This study project builds on Dr. Pandolfi’s earlier work, also carried out at IFC, which focused on high resolution micro-CT scanning of the enamel-dentine junction in suids from the hominoid-bearing localities of the Tusco-Sardinian archipelago. Taken together, the two projects define a coherent and innovative research strategy in which advanced imaging is used to extract hidden anatomical information from fossil remains, combining dental, cranial, and endocranial evidence to reconstruct taxonomy, evolutionary relationships, and adaptive change in insular vertebrates.

Generating 3D datasets

Acquiring the CT scans on the fossil skulls required a huge amount of preliminary work. “Moving and positioning the heavy and hindering skulls was not an easy task, and careful instrument calibration was needed to adapt to the skull mineral composition, which is highly variable across different fossil samples. The facility staff at IFC was very supportive and professional”, Dr. Pandolfi says. 
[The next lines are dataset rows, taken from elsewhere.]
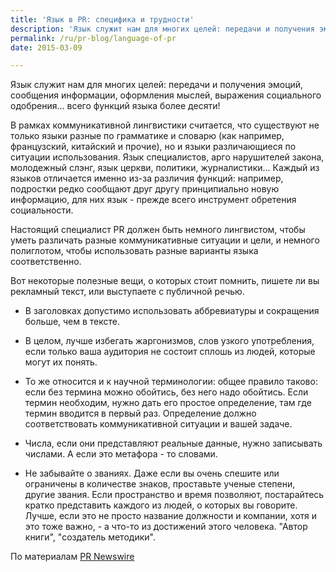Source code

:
 ```yaml
---
title: 'Язык в PR: специфика и трудности'
description: 'Язык служит нам для многих целей: передачи и получения эмоций, сообщения информации, оформления мыслей, выражения социального одобрения... всего функций языка более десяти!'
permalink: /ru/pr-blog/language-of-pr
date: 2015-03-09

---
```


Язык служит нам для многих целей: передачи и получения эмоций, сообщения информации, оформления мыслей, выражения социального одобрения... всего функций  языка более десяти!

В рамках коммуникативной лингвистики считается, что существуют не только языки разные по грамматике и словарю (как например, французский, китайский и прочие), но и языки различающиеся по ситуации использования. Язык специалистов, арго нарушителей закона, молодежный слэнг, язык церкви, политики, журналистики... Каждый из языков отличается именно из-за различия функций: например, подростки редко сообщают друг другу принципиально новую информацию, для них язык - прежде всего инструмент обретения социальности.

Настоящий специалист PR должен быть немного лингвистом, чтобы уметь различать разные коммуникативные ситуации и цели, и немного полиглотом, чтобы использовать разные варианты языка соответственно.

Вот некоторые полезные вещи, о которых стоит помнить, пишете ли вы рекламный текст, или выступаете с публичной речью.

 - В заголовках допустимо использовать аббревиатуры и сокращения больше, чем в тексте.

 - В целом, лучше избегать жаргонизмов, слов узкого употребления, если только ваша аудитория не состоит сплошь из людей, которые могут их понять.

 - То же относится и к научной терминологии: общее правило таково: если без термина можно обойтись, без него надо обойтись. Если термин необходим, нужно дать его простое определение, там где термин вводится в первый раз. Определение должно соответствовать коммуникативной ситуации и вашей задаче.

 - Числа, если они представляют реальные данные, нужно записывать числами. А если это метафора - то словами.

 - Не забывайте  о званиях. Даже если вы очень спешите  или ограничены в количестве знаков, проставьте ученые степени, другие звания. Если пространство и время позволяют, постарайтесь кратко представить каждого из людей, о которых вы говорите. Лучше, если это не просто название должности и компании, хотя и это тоже важно, - а что-то из достижений этого человека. "Автор книги", "создатель методики".

По материалам <a href="http://www.prnewswire.com/blog/grammar-hammer-writing-tips-from-the-ap-stylebook-twitter-account-11958.html">PR Newswire</a>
The CT scans have already generated high-resolution three-dimensional datasets of the fossil crania, providing non-destructive access to internal anatomical structures that are otherwise difficult to investigate in rare and fragile specimens. This represents a substantial achievement of the project, because it makes it possible to document cranial architecture in detail and to establish a robust digital basis for subsequent analyses. In particular, these datasets will support the reconstruction of the endocranial cavity and the reconstruction of virtual endocasts, which are essential for investigating variation in brain size and shape in extinct insular mammals.

Image analysis

At present, some interpretations are already ongoing, but digital segmentation and the full quantitative morphometric analyses are still in progress. Once completed, these analyses are expected to allow detailed comparisons between insular dwarf species and their possible mainland relatives, helping to clarify the extent and direction of morphological divergence associated with long-term isolation in island environments. This will be particularly relevant for evaluating broader evolutionary questions such as the phylogenetic relationships of the studied taxa and the extent to which their anatomical changes may be consistent with patterns commonly discussed under the “island rule.” In addition, the endocranial data are expected to provide new paleoneurological information, including evidence on relative changes in brain proportions and on sensory adaptations that may reflect different ecological pressures in insular settings.

Important insights into evolution in island settings

More broadly, this research is expected to provide a useful comparative framework for understanding the evolution of other insular vertebrates, both extinct and extant. Examples include extinct hominins such as Homo floresiensis and H. luzonensis, whose insular histories have raised important questions about the relationship between body size, brain evolution, and ecological adaptation, as well as living island mammals such as Sus philippensis and Cervus elaphus corsicanus. In this sense, the present study is not limited to the Mediterranean fossil record, but contributes to a wider discussion on how isolation, resource limitation, and ecological specialisation shape cranial and neuroanatomical evolution across island systems.

“Access to the MMMI Node and getting financial support from SEELIFE was a key step for this project and in my research trajectory. It provided an important opportunity to address a relevant question in evolutionary paleontology, to apply and further develop advanced methodological approaches, and to strengthen my research profile at the University of Pisa.”

- Dr. Luca Pandolfi, University of Pisa